XCode is not bad either, and integration with CMake is even better than in KDevelop and Visual Studio.

It's... the rest that needs working. For example, I can't figure out how to write Japanese or Italian characters in UTF-8; languages get their fixed preferential encoding and that's all. File browsing it's clumsy, application management is worse, and I really feel the lack of a simple "launch application" box (like [start] on windows or [K] on KDE, or [Applications] on Gnome and so on).

Last but not least, the thing I was the most interested to, PackageMaker, is possibly the worst piece of software I have ever seen. It looks like an amateur first post-tutorial GUI application try, and even not a very successful one. Both application logic and implementation are deeply bugged, and the new directory-full-of-xml format for package definition files it's a pain in the a**. Finally... there ISN'T ANY UNINSTALL option. Not even the ability to place a personalized "uninstall" script in the package. There's really nothing good to save of it, (possibly the package GUI generator, but it's too static and fixed to be really good), and it's a good candidate for a complete rewrite.

Thursday, September 25, 2008

You work several hours per day in your office. It's probably the place you see the most of the time. Making it a nice place to be in doesn't just help your work, but also your life in general. Thinking so, I decided to place a print of one of my favorite print artists in my office: Hokusai's famous "wave":


I always found Hokusai genial in the simplicity of its representation and in the power of the emotions he transmits.
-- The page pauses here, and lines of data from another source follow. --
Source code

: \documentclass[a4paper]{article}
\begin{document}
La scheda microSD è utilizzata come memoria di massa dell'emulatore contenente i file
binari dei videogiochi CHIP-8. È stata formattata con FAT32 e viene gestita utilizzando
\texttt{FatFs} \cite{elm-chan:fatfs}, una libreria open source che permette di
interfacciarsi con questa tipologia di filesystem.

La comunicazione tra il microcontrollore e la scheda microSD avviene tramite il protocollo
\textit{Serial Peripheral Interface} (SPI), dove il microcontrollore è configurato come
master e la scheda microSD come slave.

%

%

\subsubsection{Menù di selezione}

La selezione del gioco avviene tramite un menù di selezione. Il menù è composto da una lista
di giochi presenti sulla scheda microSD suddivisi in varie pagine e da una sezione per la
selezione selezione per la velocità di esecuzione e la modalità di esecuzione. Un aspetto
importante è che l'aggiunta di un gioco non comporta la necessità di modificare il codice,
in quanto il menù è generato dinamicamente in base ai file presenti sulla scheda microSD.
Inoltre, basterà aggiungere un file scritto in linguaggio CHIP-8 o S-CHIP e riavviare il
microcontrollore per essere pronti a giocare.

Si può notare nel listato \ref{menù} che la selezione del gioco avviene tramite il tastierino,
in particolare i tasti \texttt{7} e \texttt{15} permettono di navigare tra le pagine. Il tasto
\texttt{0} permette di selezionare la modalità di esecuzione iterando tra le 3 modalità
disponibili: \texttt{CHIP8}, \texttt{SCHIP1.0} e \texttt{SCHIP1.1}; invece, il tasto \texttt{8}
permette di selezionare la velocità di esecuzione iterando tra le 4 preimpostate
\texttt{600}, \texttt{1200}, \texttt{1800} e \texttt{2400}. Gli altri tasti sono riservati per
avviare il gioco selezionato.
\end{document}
And he's so ironic; even in this print, which is so dense, those small fisher boas with all those even smaller fishers looking down towards the waters, rather than up towards the wave... A metaphor of mankind, or maybe just a metaphor of "people", searching for safety and comfort right beside them while tragedy is falling upon. Yet, even when talking about the magnificence of nature, or about the powerlessness of mankind, Hokusai is always smiling. And it's not a sad smile, or a sardonic smile, it's not derision. It's just fun, the fun you have while watching a funny comedy where the characters keep struggling against bad luck.

Well; other than that I am happy that all my colleagues have praised the artist and my idea to place it in our office :-)

Tuesday, September 23, 2008

And with them, full blown tabular programming.

I just need to add some API level method to the Table class; everything at VM level is ready.

With the last round, methods called from dynamic bindings in arrays can access the calling array through the "self" keyword. This lets to build dynamic objects (and classes) not unlike LUA programmers are accustomed to do, but in Falcon there is a significant shift. If an array is part of a table, that is, if it's a row, then properties are taken from the table, and they resolve into an item of the array. So, while bindings stay outside (or besides) the array, table properties lie inside the array itself. Still, a method can access the owning array, and indirectly the owning table, via the "self" item.

Sunday, September 14, 2008

It's official. Falcon will be in the next number of Linux Journal; I wrote the article, but LJ editorialists have selected it to be rightfully standing besides the top news: an interview to Guido Van Rossum on Python 3000.

The issue preview.

Falcon gained also some square centimetres on the front cover.

I cannot reproduce the article for obvious reasons; it's just a generic introduction and an exert of the "showdown" document, with some of the most coolest differential features outlined in the last part.

I kept silent up to the moment I received the 3 copies of the magazine at home as an article writer; I didn't want to burn the article in any way. After the issue is out, I will finally set for some serious media strategy by contacting more magazines and PC related media. Things are ready to welcome a first group of wilful developers and users, so it is now high time for the Falcon to fly.